How Africa Tweets is an annual study by Portland Communications which highlights Twitter trends, hashtag usage and online habits in Africa.
In their 2015 report Portland analysed 1.6 billion geolocated tweets and the top 5,000 hashtags for 2015. Below are some of the main takeaways.
► Tweets regarding entertainment dominated the pan-African feed last year, totalling just over 20% of all hashtags posted. The next four most popular hashtag themes were commerce, politics, lifestyle and football.
► The most tweets in Africa came from up north, with Egypt accounting for about 500 million.
Nigeria came in second with 360 million tweets followed by South Africa, Kenya, and Ghana sitting at 325 million, 125 million, and 70 million tweets respectively. It total, Africa tweeted 1.86 billion times last year.
► English is the most used language on Twitter in Africa – as 77% of the top 5,000 hashtags were in English.
► The study shows a trend towards having political debates on Twitter – with discussions around the category accounting for 10% of all geolocated tweets in Africa, compared to just 2% of hashtags in the US and UK.
The two most active countries in the political debate was Nigeria and South Africa – possibly owing to the Nigerian presidential election and the student-lead #FeesMustFall movement in South Africa.
Mark Flanagan, Portland’s senior partner for content and digital strategy, pointed out that in the two previous studies, Africa’s Twitter feed was “much more a space for social interaction and frivolous banter.”
► The top hashtags in many small African countries, such as Comoros, Cape Verde and Central African Republic, were surprisingly predominately Japanese and Korean. The Mail & Guardian Africa related the large amount of Japanese tweets to “an individual from Japan who had lost his job. Tweeting every five minutes, he had contributed over 198,000 tweets to the world, and during the research period, 99,000 geolocated tweets had washed ashore on the Comoros.”

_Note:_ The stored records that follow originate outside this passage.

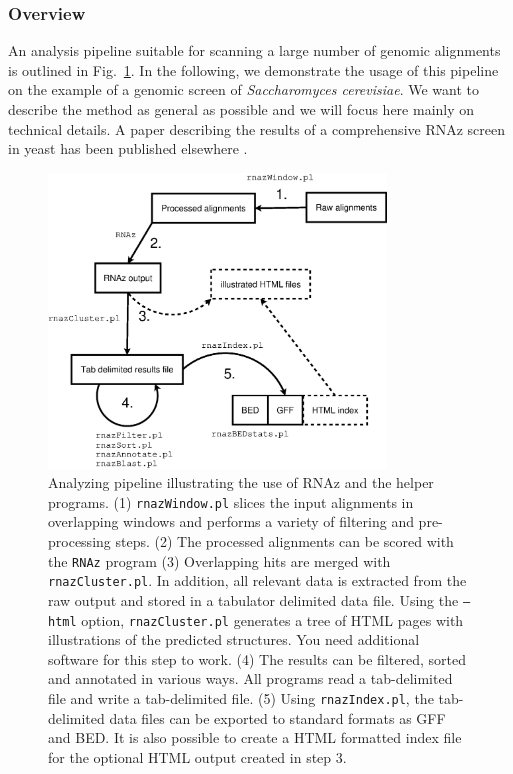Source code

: \documentclass[11pt]{article}
\begin{document}
\subsubsection{Overview}

An analysis pipeline suitable for scanning a large number of genomic
alignments is outlined in Fig.~\ref{fig:pipeline}. In the following,
we demonstrate the usage of this pipeline on the example of a genomic
screen of \emph{Saccharomyces cerevisiae}. We want to describe the
method as general as possible and we will focus here mainly on
technical details. A paper describing the results of a comprehensive
RNAz screen in yeast has been published elsewhere \cite{Steigele:07}.

\begin{figure}
  \centerline{\includegraphics*[width=0.8\textwidth]{figs/flowchart.eps}}

  \caption{Analyzing pipeline illustrating the use of RNAz and the
    helper programs.  (1) \texttt{rnazWindow.pl} slices the input
    alignments in overlapping windows and performs a variety of
    filtering and pre-processing steps. (2) The processed alignments
    can be scored with the \texttt{RNAz} program (3) Overlapping hits
    are merged with \texttt{rnazCluster.pl}. In addition, all relevant
    data is extracted from the raw output and stored in a tabulator
    delimited data file. Using the \texttt{--html} option,
    \texttt{rnazCluster.pl} generates a tree of HTML pages with
    illustrations of the predicted structures. You need additional
    software for this step to work. (4) The results can be filtered,
    sorted and annotated in various ways. All programs read a
    tab-delimited file and write a tab-delimited file. (5) Using
    \texttt{rnazIndex.pl}, the tab-delimited data files can be
    exported to standard formats as GFF and BED. It is also possible
    to create a HTML formatted index file for the optional HTML output
    created in step 3.}
\label{fig:pipeline}
\end{figure}
\end{document}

The surge of Korean tweets were reportedly due to Korean ‘Twitter robots’ spamming twitter in these countries.
► Allan Kamau, who leads Portland’s Nairobi office remarked on how political interest and debate on governmental trends is beginning to transcend borders in Africa.
“Excitedly, our report also hints at the coming together of Africans across boundaries to comment on and discuss common issues. How to successfully engage with these emerging pan-African online communities represents a challenge for all brands and organisations seeking to build their presence in this space.”
A good example of this would be the popular continent-wide tweets last year that focused on Burundi’s conflict and Nigeria’s presidential elections.